As interest in the use of computer system frameworks called convolutional neural networks (CNN) to analyze medical imaging and provide a computer-aided diagnosis grows, recent studies have suggested that AI image classification may not generalize to new data as well as commonly portrayed.
Researchers at the Icahn School of Medicine at Mount Sinai assessed how AI models identified pneumonia in 158,000 chest X-rays across three medical institutions: the National Institutes of Health; The Mount Sinai Hospital; and Indiana University Hospital. Researchers chose to study the diagnosis of pneumonia on chest X-rays for its common occurrence, clinical significance, and prevalence in the research community.
In three out of five comparisons, CNNs’ performance in diagnosing diseases on X-rays from hospitals outside of its own network was significantly lower than on X-rays from the original health system. However, CNNs were able to detect the hospital system where an X-ray was acquired with a high-degree of accuracy, and cheated at their predictive task based on the prevalence of pneumonia at the training institution.
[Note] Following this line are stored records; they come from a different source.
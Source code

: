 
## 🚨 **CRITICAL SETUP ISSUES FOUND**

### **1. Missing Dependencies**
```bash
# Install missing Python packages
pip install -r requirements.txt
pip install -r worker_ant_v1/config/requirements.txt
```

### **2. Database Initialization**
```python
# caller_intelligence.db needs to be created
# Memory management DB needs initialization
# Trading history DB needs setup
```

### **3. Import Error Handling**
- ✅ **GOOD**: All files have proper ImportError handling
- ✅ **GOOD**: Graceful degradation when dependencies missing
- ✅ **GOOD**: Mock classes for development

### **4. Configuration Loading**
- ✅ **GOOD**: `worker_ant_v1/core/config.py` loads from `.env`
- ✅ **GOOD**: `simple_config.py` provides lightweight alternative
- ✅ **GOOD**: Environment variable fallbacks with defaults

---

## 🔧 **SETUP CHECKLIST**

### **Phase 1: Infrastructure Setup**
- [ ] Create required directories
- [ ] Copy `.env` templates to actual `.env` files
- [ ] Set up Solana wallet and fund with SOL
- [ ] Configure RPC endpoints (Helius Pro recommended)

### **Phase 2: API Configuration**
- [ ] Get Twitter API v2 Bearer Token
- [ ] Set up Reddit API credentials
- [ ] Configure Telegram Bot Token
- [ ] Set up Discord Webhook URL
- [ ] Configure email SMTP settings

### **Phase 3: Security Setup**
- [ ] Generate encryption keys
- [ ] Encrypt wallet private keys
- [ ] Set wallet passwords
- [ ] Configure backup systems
Researchers found that the difficulty of using deep learning models in medicine is that they use a massive number of parameters, making it challenging to identify specific variables driving predictions, such as the types of CT scanners used at a hospital and the resolution quality of imaging.
“Our findings should give pause to those considering rapid deployment of artificial intelligence platforms without rigorously assessing their performance in real-world clinical settings reflective of where they are being deployed,” says senior author Eric Oermann, MD, Instructor in Neurosurgery at the Icahn School of Medicine at Mount Sinai. “Deep learning models trained to perform medical diagnosis can generalize well, but this cannot be taken for granted since patient populations and imaging techniques differ significantly across institutions.”
“If CNN systems are to be used for medical diagnosis, they must be tailored to carefully consider clinical questions, tested for a variety of real-world scenarios, and carefully assessed to determine how they impact accurate diagnosis,” says first author John Zech, a medical student at the Icahn School of Medicine at Mount Sinai.
This research builds on papers published earlier this year in the journals Radiology and Nature Medicine, which laid the framework for applying computer vision and deep learning techniques, including natural language processing algorithms, for identifying clinical concepts in radiology reports for CT scans.